As the summer vacation period comes to an end and thoughts start to wander to the critical holiday sales season, what is the state of the American diamond and jewelry market?
U.S. Market Shows Strength Ahead of Holiday Season
The general consensus, certainly according to comments heard at the JCK Show Las Vegas which ended in early June, was that the US market is stable. And at a time when the Chinese market is declining, the stability of the American market is proving to be a crucial advantage for the global diamond business.
According to reports based on interim government figures, overall U.S. jewelry and watch sales amounted to $5.2 billion. Jewelry sales posted a similar performance, with sales of $4.6 billion.

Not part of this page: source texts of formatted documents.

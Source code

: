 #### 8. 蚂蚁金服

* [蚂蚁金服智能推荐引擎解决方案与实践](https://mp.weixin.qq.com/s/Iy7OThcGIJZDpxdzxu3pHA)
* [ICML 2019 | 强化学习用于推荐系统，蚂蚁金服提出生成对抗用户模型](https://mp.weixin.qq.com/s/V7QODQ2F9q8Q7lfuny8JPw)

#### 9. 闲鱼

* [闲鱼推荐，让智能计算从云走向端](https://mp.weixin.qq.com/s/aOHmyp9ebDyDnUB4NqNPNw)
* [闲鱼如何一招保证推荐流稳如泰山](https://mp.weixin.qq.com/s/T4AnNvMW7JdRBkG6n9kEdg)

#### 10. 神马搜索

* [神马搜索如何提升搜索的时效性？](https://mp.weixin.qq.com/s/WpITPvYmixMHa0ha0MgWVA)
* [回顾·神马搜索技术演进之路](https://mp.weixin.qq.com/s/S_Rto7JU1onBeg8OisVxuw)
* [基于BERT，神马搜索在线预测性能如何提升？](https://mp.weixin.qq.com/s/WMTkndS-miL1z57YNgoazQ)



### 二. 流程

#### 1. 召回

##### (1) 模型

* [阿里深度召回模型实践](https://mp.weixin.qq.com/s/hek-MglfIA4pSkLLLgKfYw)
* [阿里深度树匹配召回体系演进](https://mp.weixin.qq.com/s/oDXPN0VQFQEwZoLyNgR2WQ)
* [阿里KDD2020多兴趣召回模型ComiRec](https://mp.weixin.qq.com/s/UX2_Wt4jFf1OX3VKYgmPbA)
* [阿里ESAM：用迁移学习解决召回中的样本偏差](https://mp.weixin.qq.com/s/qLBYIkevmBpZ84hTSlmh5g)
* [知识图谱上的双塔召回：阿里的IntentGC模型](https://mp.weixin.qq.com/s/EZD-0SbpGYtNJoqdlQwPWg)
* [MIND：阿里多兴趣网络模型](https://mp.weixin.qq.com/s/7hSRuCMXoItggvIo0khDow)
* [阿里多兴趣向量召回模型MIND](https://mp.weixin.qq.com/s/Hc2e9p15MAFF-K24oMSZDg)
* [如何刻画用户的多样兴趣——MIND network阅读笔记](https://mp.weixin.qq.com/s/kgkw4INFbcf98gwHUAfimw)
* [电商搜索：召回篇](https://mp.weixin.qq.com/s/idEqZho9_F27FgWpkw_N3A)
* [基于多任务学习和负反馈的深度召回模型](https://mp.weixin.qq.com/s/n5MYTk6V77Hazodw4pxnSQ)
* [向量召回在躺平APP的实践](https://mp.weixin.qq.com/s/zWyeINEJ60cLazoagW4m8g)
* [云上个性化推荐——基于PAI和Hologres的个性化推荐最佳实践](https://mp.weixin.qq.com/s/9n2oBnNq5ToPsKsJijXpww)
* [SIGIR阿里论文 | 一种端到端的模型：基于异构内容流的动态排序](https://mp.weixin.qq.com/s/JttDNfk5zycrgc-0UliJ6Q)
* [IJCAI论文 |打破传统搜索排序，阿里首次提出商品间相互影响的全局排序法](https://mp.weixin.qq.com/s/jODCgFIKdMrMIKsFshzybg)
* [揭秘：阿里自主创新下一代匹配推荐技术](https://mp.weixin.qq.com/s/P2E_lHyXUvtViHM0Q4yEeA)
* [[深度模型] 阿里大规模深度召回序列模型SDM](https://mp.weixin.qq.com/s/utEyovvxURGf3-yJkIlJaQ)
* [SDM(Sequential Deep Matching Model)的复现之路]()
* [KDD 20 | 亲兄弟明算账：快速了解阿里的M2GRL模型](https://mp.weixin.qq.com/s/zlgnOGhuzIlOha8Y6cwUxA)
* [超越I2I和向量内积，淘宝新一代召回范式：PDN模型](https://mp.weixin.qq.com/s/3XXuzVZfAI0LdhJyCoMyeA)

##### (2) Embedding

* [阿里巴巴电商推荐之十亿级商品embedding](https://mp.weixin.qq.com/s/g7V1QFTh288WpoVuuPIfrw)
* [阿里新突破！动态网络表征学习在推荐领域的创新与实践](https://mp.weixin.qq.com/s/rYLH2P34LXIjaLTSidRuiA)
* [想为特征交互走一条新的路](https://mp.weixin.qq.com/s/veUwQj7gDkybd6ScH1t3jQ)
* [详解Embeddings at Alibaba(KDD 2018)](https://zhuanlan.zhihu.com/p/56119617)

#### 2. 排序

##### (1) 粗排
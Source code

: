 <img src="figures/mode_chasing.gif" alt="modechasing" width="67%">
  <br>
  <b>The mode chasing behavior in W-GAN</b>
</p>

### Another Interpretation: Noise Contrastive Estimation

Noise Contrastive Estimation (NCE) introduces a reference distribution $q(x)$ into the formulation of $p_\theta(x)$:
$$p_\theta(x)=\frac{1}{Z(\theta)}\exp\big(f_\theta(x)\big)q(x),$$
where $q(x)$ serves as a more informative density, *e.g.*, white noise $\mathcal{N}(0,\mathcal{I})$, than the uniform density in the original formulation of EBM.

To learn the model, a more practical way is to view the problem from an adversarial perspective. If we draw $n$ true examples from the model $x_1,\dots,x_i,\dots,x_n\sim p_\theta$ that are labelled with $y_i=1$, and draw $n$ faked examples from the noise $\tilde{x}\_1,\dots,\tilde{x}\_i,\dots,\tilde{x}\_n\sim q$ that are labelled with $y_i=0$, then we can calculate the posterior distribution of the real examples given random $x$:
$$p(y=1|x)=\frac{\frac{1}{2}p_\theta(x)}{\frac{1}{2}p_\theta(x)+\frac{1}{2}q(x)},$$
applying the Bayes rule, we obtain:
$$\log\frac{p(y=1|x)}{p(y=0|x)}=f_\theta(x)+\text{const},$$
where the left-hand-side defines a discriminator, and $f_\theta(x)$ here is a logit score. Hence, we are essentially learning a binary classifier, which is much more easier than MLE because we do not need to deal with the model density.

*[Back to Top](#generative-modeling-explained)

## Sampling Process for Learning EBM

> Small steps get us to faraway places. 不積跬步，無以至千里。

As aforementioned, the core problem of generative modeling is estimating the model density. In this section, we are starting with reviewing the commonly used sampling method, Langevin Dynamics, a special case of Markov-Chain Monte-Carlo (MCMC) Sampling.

For the first six months of the year, jewelry sales came in at nearly $29 billion.
The US economy is continuing to show signs of a turnaround. Unemployment and gasoline prices are declining, while stock markets and house prices are rising, and retail sales are becoming stronger.
An unsettled global economy
There is no doubt that the U.S. economy is gaining strength: unemployment is down to 5.3 percent from 10 percent in 2009. Gross domestic product expanded at an annualized rate of 3.7 percent in the third quarter, and the federal deficit is estimated at $486 billion this year, or about a third of what it was in 2009.
Indeed, the United States is one of the bright spots in an unsettled global economy. Much of Europe remains in a rut, with little if any growth. The so-called BRIC countries, Brazil, Russia, India and China, which were seen just a few years ago as being the nations that would push the global economy forward, are today among the most problematic.
Brazil is facing severe political problems due to alleged corruption at the highest levels and Russia is having to deal with sanctions due to its involvement in Ukraine and plunging oil prices which have hammered revenues. Meanwhile, in India, the picture is mixed, and China is increasingly shaky with its currency being devalued by the authorities to make its exports more attractive and the Shanghai stock exchange crash of June-July seeing trillions of dollars of wealth being destroyed.
In an indicator of the state of diamond and jewelry sales in the United States and globally, Signet Jewelers, which has more than 3,000 stores across the United States and Canada, as well as in Britain, reported that sales grew 15 percent to $1.4 billion during the three months ending August 1, driven by its acquisition of Zale Corporation which took place at the start of last year. Same-store sales, a vital indicator of the health of store sales, jumped4.2 percent while net income rose 7 percent. American consumers paid more for jewelry, Signet said, with the average price at its U.S. Sterling division up 4.2 percent.
Store sales jumped strongly
Meanwhile, Tiffany & Co. reported that second quarter sales totaled $991 million while profit was $105 million. Same-store sales jumped strongly, up 7 percent, and beating analyst estimates of 3.5 percent.
And at online retailer Blue Nile, the firm posted an increase in net sales of 6.7 percent to $113.7 million for its fiscal second quarter which ended on July 5. The retailer’s profit was $2.3 million, more than the $2.2 million it recorded in the second quarter of 2014. Blue Nile reported that U.S. engagement net sales for the second quarter 2015 increased by 7.5 percent to $65.5 million, while U.S. non-engagement net sales for the quarter showed an increase of 3.5 percent to $28.7 million.
“We made good progress on our key initiatives which delivered revenue growth and expanded profitability,” commented Harvey Kanter, Blue Nile Chairman, CEO and President. Overall, the United States remains the leader of the global economy. Its retail sector is continuously picking up, jobless numbers are declining, and consumer confidence is rising.
For now, all eyes will be focused on the September edition of the Hong Kong Gem & Jewellery Fair to see which way the winds are blowing in the global diamond jewelry trade.